Plain-text document sources:
═══

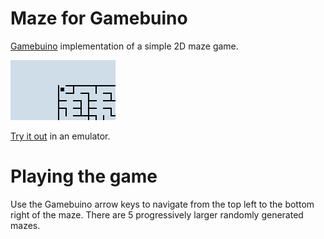 # Maze for Gamebuino

[Gamebuino](http://gamebuino.com) implementation of a simple 2D maze game.

![Screenshot](src/images/sim.gif?raw=true)

[Try it out](http://games.aoneill.com/play.html?hex=https%3A%2F%2Fraw.githubusercontent.com%2Faoneill01%2Fgamebuino-maze%2Fmaster%2Fdist%2FMAZE.HEX) in an emulator.

# Playing the game

Use the Gamebuino arrow keys to navigate from the top left to the bottom right of the maze. There are 5 progressively larger randomly generated mazes.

═══

= WORK REQUIRED =
Starting at the line with "# Playing the game", copy every line down to the last one above, exactly as written and with nothing else.

= ANSWER =
# Playing the game

Use the Gamebuino arrow keys to navigate from the top left to the bottom right of the maze. There are 5 progressively larger randomly generated mazes.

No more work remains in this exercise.